St David’s Hall, Cardiff, 4 October 2013
Francis Poulenc – Gloria
Dmitry Shostakovich – Symphony No. 8
Soprano: Marita Sølberg
Conductor: Thomas Søndergård
This year sees the fiftieth anniversary of the death of Francis Poulenc, who collapsed suddenly with a heart attack on 30th January 1963. Henri Dutilleux – who himself died earlier this year – purportedly once described his elder compatriot as ‘a point of reference’, adding that ‘in this capacity, France needed a musician like him following Chabrier, whom he adored.’ Certainly, Poulenc is the best known and most accomplished composer of his erstwhile fellows in the Groupe des Six of the 1920s; a loose association of chic enfants terrible*, who were guided by Eric Satie and who often found themselves hanging onto the coat-tails of the (in)famous Igor Stravinsky. In his lifetime, Poulenc grew resigned to his place as a minor composer in comparison to such figures as the iconic, colourful Russian who, by the ‘20s, was largely based in France. Poulenc himself was often seen as ‘colourful’ – although, in his case, the epithet more often took the form of disparagement as a lightweight prankster, based on the urbane, witty and apparently flippant music of his earlier years. In truth, people were often challenged by his seemingly opposing positions – not least as an openly homosexual bon viveur who drew ever more devoutly towards his Catholic faith following the shocking death of a lover in a car accident in 1936. In the latter part of his life, Poulenc composed many pieces for the church but his style remained essentially light-hearted and neo-classically refined; freshly original but based on such ‘old-fashioned’ cornerstones as a fluent melodicism and simple tonal harmony with a dissonant bite.

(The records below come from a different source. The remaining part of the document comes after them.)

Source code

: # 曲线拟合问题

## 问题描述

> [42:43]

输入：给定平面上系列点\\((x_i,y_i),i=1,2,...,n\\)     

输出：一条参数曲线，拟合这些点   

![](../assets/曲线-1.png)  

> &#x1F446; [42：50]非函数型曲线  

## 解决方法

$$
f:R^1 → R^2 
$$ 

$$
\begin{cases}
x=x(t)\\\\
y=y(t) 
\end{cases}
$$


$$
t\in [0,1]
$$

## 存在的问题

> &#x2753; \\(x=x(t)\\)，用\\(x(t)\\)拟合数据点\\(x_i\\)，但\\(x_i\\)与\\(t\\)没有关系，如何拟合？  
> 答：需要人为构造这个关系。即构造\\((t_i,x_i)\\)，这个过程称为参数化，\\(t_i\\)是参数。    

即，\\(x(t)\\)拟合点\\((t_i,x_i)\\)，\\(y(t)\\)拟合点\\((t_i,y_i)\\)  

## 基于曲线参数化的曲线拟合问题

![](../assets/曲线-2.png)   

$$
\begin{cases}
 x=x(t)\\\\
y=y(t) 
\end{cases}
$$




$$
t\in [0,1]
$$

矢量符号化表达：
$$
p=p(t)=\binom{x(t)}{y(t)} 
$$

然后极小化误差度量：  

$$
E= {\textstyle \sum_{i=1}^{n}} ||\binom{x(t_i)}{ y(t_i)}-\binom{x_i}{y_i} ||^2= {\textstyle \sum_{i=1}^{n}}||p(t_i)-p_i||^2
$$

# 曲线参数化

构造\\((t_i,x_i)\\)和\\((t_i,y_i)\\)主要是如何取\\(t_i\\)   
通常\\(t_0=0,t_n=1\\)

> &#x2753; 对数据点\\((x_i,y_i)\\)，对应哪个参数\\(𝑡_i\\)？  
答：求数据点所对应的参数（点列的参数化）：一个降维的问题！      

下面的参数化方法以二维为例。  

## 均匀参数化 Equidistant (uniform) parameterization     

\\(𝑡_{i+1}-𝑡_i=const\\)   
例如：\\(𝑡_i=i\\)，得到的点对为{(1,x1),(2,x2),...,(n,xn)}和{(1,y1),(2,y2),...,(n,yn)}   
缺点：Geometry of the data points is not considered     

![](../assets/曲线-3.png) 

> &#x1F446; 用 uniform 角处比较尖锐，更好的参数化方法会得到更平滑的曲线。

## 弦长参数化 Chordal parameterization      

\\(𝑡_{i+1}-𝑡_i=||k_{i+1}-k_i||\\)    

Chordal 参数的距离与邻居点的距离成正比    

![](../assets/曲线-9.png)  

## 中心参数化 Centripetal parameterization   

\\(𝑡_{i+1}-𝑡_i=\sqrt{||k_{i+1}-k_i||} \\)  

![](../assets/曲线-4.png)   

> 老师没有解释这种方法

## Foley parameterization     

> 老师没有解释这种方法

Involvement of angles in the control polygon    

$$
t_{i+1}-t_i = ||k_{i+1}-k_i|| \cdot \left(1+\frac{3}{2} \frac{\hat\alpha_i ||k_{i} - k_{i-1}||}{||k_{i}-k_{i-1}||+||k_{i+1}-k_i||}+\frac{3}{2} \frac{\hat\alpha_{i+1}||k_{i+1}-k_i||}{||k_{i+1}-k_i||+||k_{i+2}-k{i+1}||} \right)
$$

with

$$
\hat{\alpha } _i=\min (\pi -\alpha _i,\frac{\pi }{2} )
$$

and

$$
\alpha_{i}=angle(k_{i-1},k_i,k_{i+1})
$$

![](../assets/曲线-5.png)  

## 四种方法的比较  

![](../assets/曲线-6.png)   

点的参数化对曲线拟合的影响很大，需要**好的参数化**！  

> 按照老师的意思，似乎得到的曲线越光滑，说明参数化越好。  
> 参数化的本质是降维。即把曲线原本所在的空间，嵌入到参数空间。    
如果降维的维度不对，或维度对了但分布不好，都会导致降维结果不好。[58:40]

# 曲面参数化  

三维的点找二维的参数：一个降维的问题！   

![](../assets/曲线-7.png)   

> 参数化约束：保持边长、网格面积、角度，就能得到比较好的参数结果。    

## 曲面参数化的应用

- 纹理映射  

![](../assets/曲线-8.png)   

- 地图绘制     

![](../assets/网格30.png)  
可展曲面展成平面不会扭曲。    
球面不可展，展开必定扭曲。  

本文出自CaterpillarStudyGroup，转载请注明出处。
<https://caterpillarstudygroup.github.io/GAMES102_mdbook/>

As he himself once said, ‘I am a musician without a label.’ But this has hardly prevented audiences from appreciating his music, as they did enormously tonight at St David’s Hall, in a sprightly and touching performance of the Gloria by the combined BBC National Orchestra and Chorus of Wales, together with soprano soloist Marita Sølberg, under Principal Conductor Thomas Søndergård.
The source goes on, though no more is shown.